[Saved entries]
━━━━━━━━━━━━━━━━━━━━
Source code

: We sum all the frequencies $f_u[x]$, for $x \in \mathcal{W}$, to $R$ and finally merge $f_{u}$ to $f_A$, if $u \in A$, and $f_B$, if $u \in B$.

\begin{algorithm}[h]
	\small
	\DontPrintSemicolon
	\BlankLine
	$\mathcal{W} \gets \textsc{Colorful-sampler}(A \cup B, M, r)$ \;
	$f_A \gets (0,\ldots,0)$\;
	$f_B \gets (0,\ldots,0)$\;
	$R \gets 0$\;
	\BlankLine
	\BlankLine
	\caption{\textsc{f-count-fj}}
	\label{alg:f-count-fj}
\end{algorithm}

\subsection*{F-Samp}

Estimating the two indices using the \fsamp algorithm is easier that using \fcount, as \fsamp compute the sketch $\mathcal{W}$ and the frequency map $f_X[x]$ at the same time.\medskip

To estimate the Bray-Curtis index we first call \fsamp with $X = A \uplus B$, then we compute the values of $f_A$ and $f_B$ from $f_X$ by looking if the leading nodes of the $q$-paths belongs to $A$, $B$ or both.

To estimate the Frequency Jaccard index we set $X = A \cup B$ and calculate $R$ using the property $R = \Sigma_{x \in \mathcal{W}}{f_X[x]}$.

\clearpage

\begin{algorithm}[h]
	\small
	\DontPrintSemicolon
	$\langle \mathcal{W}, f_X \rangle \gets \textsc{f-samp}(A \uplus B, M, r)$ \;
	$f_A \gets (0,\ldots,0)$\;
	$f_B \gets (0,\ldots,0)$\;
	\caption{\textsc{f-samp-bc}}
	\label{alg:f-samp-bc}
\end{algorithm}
━━━━━━━━━━━━━━━━━━━━
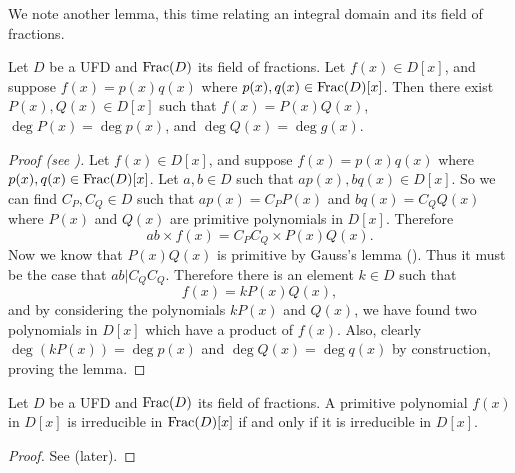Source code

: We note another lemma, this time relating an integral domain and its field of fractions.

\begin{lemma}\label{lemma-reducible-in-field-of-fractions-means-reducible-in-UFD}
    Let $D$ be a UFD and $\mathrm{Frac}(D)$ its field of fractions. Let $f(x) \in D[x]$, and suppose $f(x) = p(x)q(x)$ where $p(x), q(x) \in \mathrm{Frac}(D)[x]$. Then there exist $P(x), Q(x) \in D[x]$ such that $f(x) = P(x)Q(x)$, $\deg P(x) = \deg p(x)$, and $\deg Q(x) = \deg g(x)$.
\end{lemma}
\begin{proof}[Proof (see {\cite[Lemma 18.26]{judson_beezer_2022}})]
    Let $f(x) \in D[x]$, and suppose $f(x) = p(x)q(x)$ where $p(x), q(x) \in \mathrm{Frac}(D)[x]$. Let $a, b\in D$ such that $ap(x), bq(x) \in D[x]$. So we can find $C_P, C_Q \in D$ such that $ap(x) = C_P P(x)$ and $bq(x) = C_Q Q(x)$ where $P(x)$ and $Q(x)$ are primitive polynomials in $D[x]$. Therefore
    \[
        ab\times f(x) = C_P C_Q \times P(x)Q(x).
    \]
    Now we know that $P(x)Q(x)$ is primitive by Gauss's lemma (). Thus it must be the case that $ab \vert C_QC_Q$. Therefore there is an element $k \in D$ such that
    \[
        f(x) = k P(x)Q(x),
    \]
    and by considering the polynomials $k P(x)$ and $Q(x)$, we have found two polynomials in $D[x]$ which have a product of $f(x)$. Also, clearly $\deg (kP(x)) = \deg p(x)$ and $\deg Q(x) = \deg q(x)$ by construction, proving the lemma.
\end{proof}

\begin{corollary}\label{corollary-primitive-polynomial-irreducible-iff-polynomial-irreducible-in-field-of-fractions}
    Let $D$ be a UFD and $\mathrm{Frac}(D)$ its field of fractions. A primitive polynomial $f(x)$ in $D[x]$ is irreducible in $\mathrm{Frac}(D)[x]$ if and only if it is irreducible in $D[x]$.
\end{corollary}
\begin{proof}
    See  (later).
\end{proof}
━━━━━━━━━━━━━━━━━━━━
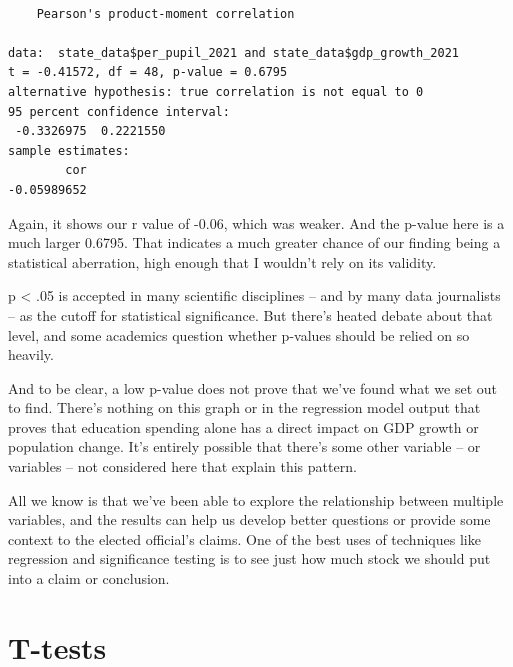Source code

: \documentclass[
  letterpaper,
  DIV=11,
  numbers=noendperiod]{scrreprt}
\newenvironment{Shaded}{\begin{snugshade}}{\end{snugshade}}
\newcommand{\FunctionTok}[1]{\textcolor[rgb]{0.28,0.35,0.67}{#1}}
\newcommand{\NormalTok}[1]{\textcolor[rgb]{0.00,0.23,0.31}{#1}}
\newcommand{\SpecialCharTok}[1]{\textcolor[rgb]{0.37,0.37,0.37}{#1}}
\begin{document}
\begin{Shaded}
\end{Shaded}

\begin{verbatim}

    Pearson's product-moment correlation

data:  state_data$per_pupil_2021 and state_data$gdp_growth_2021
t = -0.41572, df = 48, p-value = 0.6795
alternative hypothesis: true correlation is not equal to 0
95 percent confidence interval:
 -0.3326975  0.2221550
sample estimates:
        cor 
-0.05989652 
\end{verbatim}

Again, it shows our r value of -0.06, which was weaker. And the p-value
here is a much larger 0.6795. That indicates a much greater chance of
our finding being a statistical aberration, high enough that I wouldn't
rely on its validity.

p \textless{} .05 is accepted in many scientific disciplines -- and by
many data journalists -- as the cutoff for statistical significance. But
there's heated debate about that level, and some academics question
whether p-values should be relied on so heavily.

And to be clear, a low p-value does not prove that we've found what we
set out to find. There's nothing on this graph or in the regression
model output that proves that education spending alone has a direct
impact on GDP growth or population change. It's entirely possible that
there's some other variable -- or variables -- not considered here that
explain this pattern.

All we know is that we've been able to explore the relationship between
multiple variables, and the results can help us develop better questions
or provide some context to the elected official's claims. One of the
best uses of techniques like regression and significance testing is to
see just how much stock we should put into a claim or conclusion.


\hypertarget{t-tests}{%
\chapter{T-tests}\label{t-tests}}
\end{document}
━━━━━━━━━━━━━━━━━━━━
Could you write out, exactly as they stand, only the lines above that begin at the line with "our finding being" and stop after the line with "multiple variables, and"?

our finding being a statistical aberration, high enough that I wouldn't
rely on its validity.

p \textless{} .05 is accepted in many scientific disciplines -- and by
many data journalists -- as the cutoff for statistical significance. But
there's heated debate about that level, and some academics question
whether p-values should be relied on so heavily.

And to be clear, a low p-value does not prove that we've found what we
set out to find. There's nothing on this graph or in the regression
model output that proves that education spending alone has a direct
impact on GDP growth or population change. It's entirely possible that
there's some other variable -- or variables -- not considered here that
explain this pattern.

All we know is that we've been able to explore the relationship between
multiple variables, and the results can help us develop better questions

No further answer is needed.